Hacia mediados de diciembre la primera etapa de la reestructuración de la deuda había resultado muy exitosa, al punto que habíamos logrado diferir por tres años los vencimientos de capital de 55 mil millones de dólares y economizado 4 mil millones anuales de intereses a partir del año 2002. A pesar de este éxito, el desembolso adeudado desde noviembre y el apoyo explícito a la segunda etapa de la reestructuración que queríamos implementar de inmediato, fue condicionado por las autoridades del FMI a una demostración de “consenso político” alrededor del Presupuesto para el año 2002 que ellos sabían que era muy difícil de conseguir en pocas semanas.
Cuando a principios de enero, estando yo afuera del Gobierno hablé con el entonces Ministro de Economía Jorge Remes Lenicov, para advertirlo sobre el “desorden” descomunal que traería la devaluación sin haber concluido la reestructuración de la deuda, éste me comentó que Anne Krueger había exclamado “¡¡por fin!!”, luego que él le anunciara el fin de la convertibilidad.

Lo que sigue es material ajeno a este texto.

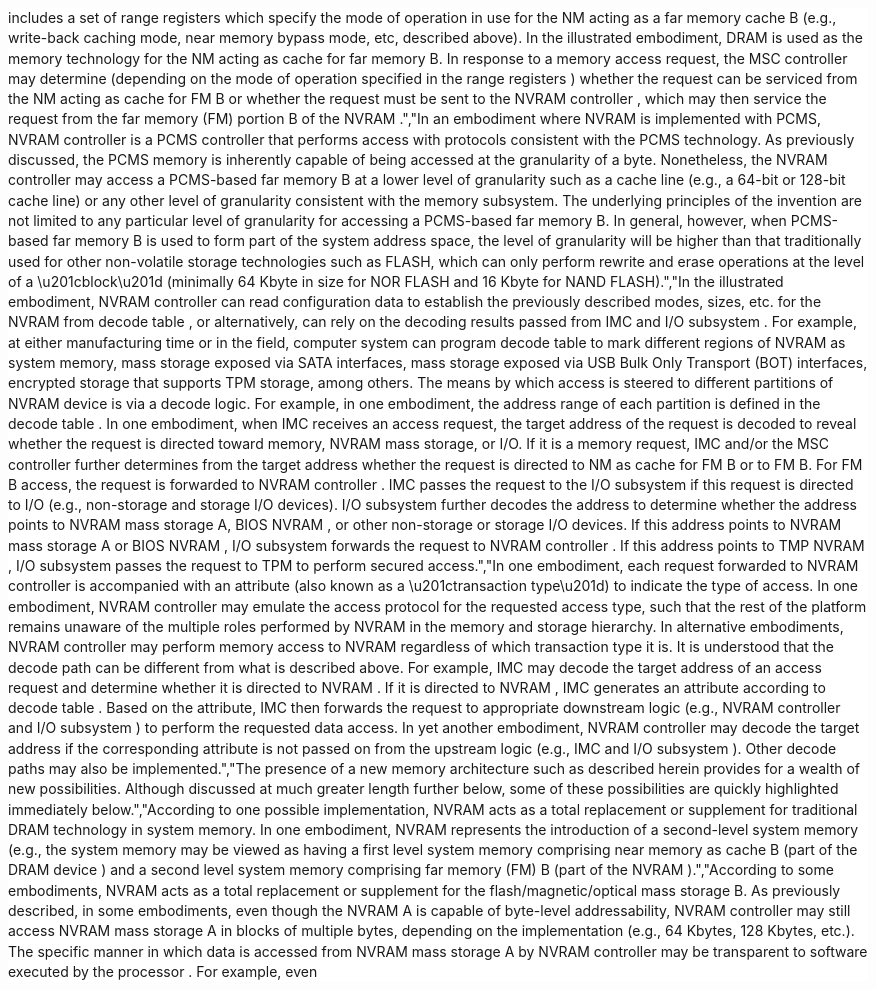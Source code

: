 includes a set of range registers  which specify the mode of operation in use for the NM acting as a far memory cache B (e.g., write-back caching mode, near memory bypass mode, etc, described above). In the illustrated embodiment, DRAM  is used as the memory technology for the NM acting as cache for far memory B. In response to a memory access request, the MSC controller  may determine (depending on the mode of operation specified in the range registers ) whether the request can be serviced from the NM acting as cache for FM B or whether the request must be sent to the NVRAM controller , which may then service the request from the far memory (FM) portion B of the NVRAM .","In an embodiment where NVRAM  is implemented with PCMS, NVRAM controller  is a PCMS controller that performs access with protocols consistent with the PCMS technology. As previously discussed, the PCMS memory is inherently capable of being accessed at the granularity of a byte. Nonetheless, the NVRAM controller  may access a PCMS-based far memory B at a lower level of granularity such as a cache line (e.g., a 64-bit or 128-bit cache line) or any other level of granularity consistent with the memory subsystem. The underlying principles of the invention are not limited to any particular level of granularity for accessing a PCMS-based far memory B. In general, however, when PCMS-based far memory B is used to form part of the system address space, the level of granularity will be higher than that traditionally used for other non-volatile storage technologies such as FLASH, which can only perform rewrite and erase operations at the level of a \u201cblock\u201d (minimally 64 Kbyte in size for NOR FLASH and 16 Kbyte for NAND FLASH).","In the illustrated embodiment, NVRAM controller  can read configuration data to establish the previously described modes, sizes, etc. for the NVRAM  from decode table , or alternatively, can rely on the decoding results passed from IMC  and I\/O subsystem . For example, at either manufacturing time or in the field, computer system  can program decode table  to mark different regions of NVRAM  as system memory, mass storage exposed via SATA interfaces, mass storage exposed via USB Bulk Only Transport (BOT) interfaces, encrypted storage that supports TPM storage, among others. The means by which access is steered to different partitions of NVRAM device  is via a decode logic. For example, in one embodiment, the address range of each partition is defined in the decode table . In one embodiment, when IMC  receives an access request, the target address of the request is decoded to reveal whether the request is directed toward memory, NVRAM mass storage, or I\/O. If it is a memory request, IMC  and\/or the MSC controller  further determines from the target address whether the request is directed to NM as cache for FM B or to FM B. For FM B access, the request is forwarded to NVRAM controller . IMC  passes the request to the I\/O subsystem  if this request is directed to I\/O (e.g., non-storage and storage I\/O devices). I\/O subsystem  further decodes the address to determine whether the address points to NVRAM mass storage A, BIOS NVRAM , or other non-storage or storage I\/O devices. If this address points to NVRAM mass storage A or BIOS NVRAM , I\/O subsystem  forwards the request to NVRAM controller . If this address points to TMP NVRAM , I\/O subsystem  passes the request to TPM  to perform secured access.","In one embodiment, each request forwarded to NVRAM controller  is accompanied with an attribute (also known as a \u201ctransaction type\u201d) to indicate the type of access. In one embodiment, NVRAM controller  may emulate the access protocol for the requested access type, such that the rest of the platform remains unaware of the multiple roles performed by NVRAM  in the memory and storage hierarchy. In alternative embodiments, NVRAM controller  may perform memory access to NVRAM  regardless of which transaction type it is. It is understood that the decode path can be different from what is described above. For example, IMC  may decode the target address of an access request and determine whether it is directed to NVRAM . If it is directed to NVRAM , IMC  generates an attribute according to decode table . Based on the attribute, IMC  then forwards the request to appropriate downstream logic (e.g., NVRAM controller  and I\/O subsystem ) to perform the requested data access. In yet another embodiment, NVRAM controller  may decode the target address if the corresponding attribute is not passed on from the upstream logic (e.g., IMC  and I\/O subsystem ). Other decode paths may also be implemented.","The presence of a new memory architecture such as described herein provides for a wealth of new possibilities. Although discussed at much greater length further below, some of these possibilities are quickly highlighted immediately below.","According to one possible implementation, NVRAM  acts as a total replacement or supplement for traditional DRAM technology in system memory. In one embodiment, NVRAM  represents the introduction of a second-level system memory (e.g., the system memory may be viewed as having a first level system memory comprising near memory as cache B (part of the DRAM device ) and a second level system memory comprising far memory (FM) B (part of the NVRAM ).","According to some embodiments, NVRAM  acts as a total replacement or supplement for the flash\/magnetic\/optical mass storage B. As previously described, in some embodiments, even though the NVRAM A is capable of byte-level addressability, NVRAM controller  may still access NVRAM mass storage A in blocks of multiple bytes, depending on the implementation (e.g., 64 Kbytes, 128 Kbytes, etc.). The specific manner in which data is accessed from NVRAM mass storage A by NVRAM controller  may be transparent to software executed by the processor . For example, even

En ese momento advertí que el FMI había estado jugando con fuego. Sin decírnoslo, habían decidido obligarnos a abandonar la convertibilidad, a pesar de que yo les había advertido hasta el cansancio que, luego de una devaluación, la reestructuración de la deuda sería un proceso absolutamente “desordenado”.
En noviembre y diciembre de 2001 algunos economistas podían dudar sobre las consecuencias caóticas de una devaluación en un país con el grueso de los contratos en dólares e inmerso en una peligrosa crisis financiera. Pero en noviembre de 2002 es inconcebible que no se advierta que empujar a un país a un proceso “desordenado” de reestructuración de deuda, o, lo que es lo mismo, a un default generalizado, como terminó ocurriendo con la Argentina, es un desatino mayúsculo. Digo ésto, porque pareciera que el FMI quiere que nuestro país extienda la cesación de pagos a los organismos multilaterales, lo que claramente significaría aumentar aún más el descomunal desorden en el que está sumida nuestra economía.
Esta actitud del Fondo es peligrosa no sólo para Argentina sino también para Brasil. Si el presidente electo de Brasil solicita apoyo para un proceso “ordenado” de reestructuración de deuda como el que en voz baja pregonan los mismos que a mediados de 2001 lo proponían para Argentina, y el FMI les responde como nos respondió a nosotros, entonces el “desorden”, por no decir el “caos”, sobrevendrá también en el país hermano con el agravante para ellos, que en ese caso no tendrán al régimen de convertibilidad de chivo expiatorio. Ojalá las autoridades del FMI aprendan la lección, o los gobiernos del G7 sean más firmes frente a sus autoridades que lo que lo fueron hasta ahora cada vez que se discutió el apoyo a la Argentina.